Llegaron a una parte de la frontera alejada del sitio que habían perturbado sólo tres noches atrás; y fue allí guiado Orión por los trasgos parloteantes, pues ellos conocían bien por dónde merodeaban los unicornios solitarios. Y llegó enorme y silencioso el atardecer de la Tierra, hasta que todo estuvo en penumbra como el crepúsculo; y ni un paso oyeron de los unicornios, ni un atisbo de su blancura. Y, sin embargo, los trasgos habían guiado bien a Orión, porque justo cuando Orión ya desesperaba de cazar aquella tarde, cuando la tarde parecía total y definitivamente vacía, un unicornio se erguía en el borde de crepúsculo, donde nada había habido sólo un instante antes; no tardó en avanzar lentamente por las hierbas terrenas de los campos de los hombres.

Otro lo siguió adelantándose también unos pasos; y luego se detuvieron durante quince de nuestros minutos terrenos sin mover otra cosa que sus orejas. Y todo ese tiempo los trasgos mantuvieron en silencio a los perros, inmóviles bajo un seto de los campos que conocemos. La oscuridad casi los había escondido cuando por fin los unicornios se movieron. Y no bien el mayor se hubo alejado lo bastante de la linde, los trasgos dejaron en libertad a los perros y corrieron junto con ellos lanzando agudos aullidos de burla, todos ya seguros de contar con su altiva cabeza.

Pero las veloces mentecillas dedos trasgos, aunque habían aprendido mucho de la Tierra, no habían comprendido aún las irregularidades de la luna. La oscuridad les era novedosa y no tardaron en perder a sus perros. La ansiedad que experimentaba Orión por cazar le había impedido escoger una noche adecuada: no había luna en absoluto y no la habría hasta no estar muy lejos la mañana. También él quedó pronto atrás.

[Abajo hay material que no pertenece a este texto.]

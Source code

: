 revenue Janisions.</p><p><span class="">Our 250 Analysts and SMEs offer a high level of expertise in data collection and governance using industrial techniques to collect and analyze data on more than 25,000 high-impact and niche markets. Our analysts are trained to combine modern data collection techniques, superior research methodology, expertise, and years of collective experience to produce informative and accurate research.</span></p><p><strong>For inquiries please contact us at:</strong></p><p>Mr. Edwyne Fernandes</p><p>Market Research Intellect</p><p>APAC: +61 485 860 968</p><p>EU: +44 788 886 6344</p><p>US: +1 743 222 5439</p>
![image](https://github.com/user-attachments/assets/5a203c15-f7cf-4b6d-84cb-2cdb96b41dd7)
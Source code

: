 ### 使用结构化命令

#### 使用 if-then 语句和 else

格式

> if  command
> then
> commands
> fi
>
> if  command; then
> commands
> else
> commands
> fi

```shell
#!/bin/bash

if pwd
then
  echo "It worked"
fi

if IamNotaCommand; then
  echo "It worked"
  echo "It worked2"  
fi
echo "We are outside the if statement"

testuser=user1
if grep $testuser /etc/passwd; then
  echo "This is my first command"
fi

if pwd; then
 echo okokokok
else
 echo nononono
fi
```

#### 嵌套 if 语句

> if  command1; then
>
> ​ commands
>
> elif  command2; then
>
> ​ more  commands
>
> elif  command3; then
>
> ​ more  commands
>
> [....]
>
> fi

Orión reunió sin dificultad a los trasgos, la noche se colmaba de los frívolos sonidos que emitían, y acudieron al sonido de su cuerno, pero ningún perro abandonaría ese penetrante olor mágico por cuerno alguno que soplan los hombres. Volvieron dispersos y fatigados al día siguiente después de haber perdido al unicornio.

Y mientras cada trasgo esa noche lavaba y, daba de comer a su perro después de la cacería, preparaba un montoncito de paja para que se tendiera, le suavizaba la pelambre, buscaba espinos en sus patas y cardas en sus orejas, Lurulu estaba solo, concentrando su pequeña inteligencia aguda como una blanca lucecita ardiente bajo un cristal, en una única pregunta. La pregunta que se formulaba Lurulu hasta tan avanzada la noche era cómo cazar unicornios con perros en la oscuridad. Y a medianoche tenía un plan claro en su mente feérica.